The 24h silent-drop behaviour from earlier versions is gone — nothing is ever silently lost. Either it succeeds, or it dead-letters where you can see it.

Triage from the CLI

List dead-lettered rows

bin/magento byte8:sage:outbox:inspect

Shows entity_id, event_name, idempotency_key, last_status_code, last_attempt_at, and the first 200 chars of last_error. Most operators run this from a support session.

Re-queue after fixing the underlying cause

bin/magento byte8:sage:outbox:requeue <entity_id>

Flips the row back to pending, clears next_attempt_at, lets the cron pick it up on the next minute. Do this only after fixing whatever caused the original failure — re-queueing a row whose cause is unfixed just dead-letters it again.

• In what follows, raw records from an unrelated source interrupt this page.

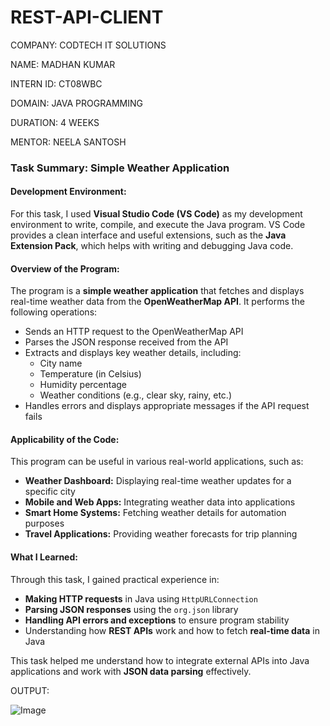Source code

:# REST-API-CLIENT

COMPANY: CODTECH IT SOLUTIONS

NAME: MADHAN KUMAR

INTERN ID: CT08WBC

DOMAIN: JAVA PROGRAMMING

DURATION: 4 WEEKS

MENTOR: NEELA SANTOSH

### **Task Summary: Simple Weather Application**  

#### **Development Environment:**  
For this task, I used **Visual Studio Code (VS Code)** as my development environment to write, compile, and execute the Java program. VS Code provides a clean interface and useful extensions, such as the **Java Extension Pack**, which helps with writing and debugging Java code.  

#### **Overview of the Program:**  
The program is a **simple weather application** that fetches and displays real-time weather data from the **OpenWeatherMap API**. It performs the following operations:  

- Sends an HTTP request to the OpenWeatherMap API  
- Parses the JSON response received from the API  
- Extracts and displays key weather details, including:  
  - City name  
  - Temperature (in Celsius)  
  - Humidity percentage  
  - Weather conditions (e.g., clear sky, rainy, etc.)  
- Handles errors and displays appropriate messages if the API request fails  

#### **Applicability of the Code:**  
This program can be useful in various real-world applications, such as:  

- **Weather Dashboard:** Displaying real-time weather updates for a specific city  
- **Mobile and Web Apps:** Integrating weather data into applications  
- **Smart Home Systems:** Fetching weather details for automation purposes  
- **Travel Applications:** Providing weather forecasts for trip planning  

#### **What I Learned:**  
Through this task, I gained practical experience in:  

- **Making HTTP requests** in Java using `HttpURLConnection`  
- **Parsing JSON responses** using the `org.json` library  
- **Handling API errors and exceptions** to ensure program stability  
- Understanding how **REST APIs** work and how to fetch **real-time data** in Java  

This task helped me understand how to integrate external APIs into Java applications and work with **JSON data parsing** effectively.


OUTPUT:


![Image](https://github.com/user-attachments/assets/6f67bba0-b565-43be-9424-d96bbf797e46)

Common fixes before re-queue:

  • Validation 4xx — the binding's sync policy referenced a stale Sage tax-rate / ledger-account / bank-account id. Refresh reference cache + correct the policy on the dashboard.
  • Auth 4xx — the per-tenant api_key drifted (re-pair without storing the new one). Fix: disconnect + re-pair the binding (see Connect → Disconnect).
  • Provider 422 — Sage rejected the payload for a reason in the catalogue (see Troubleshooting). Fix the cause, re-queue.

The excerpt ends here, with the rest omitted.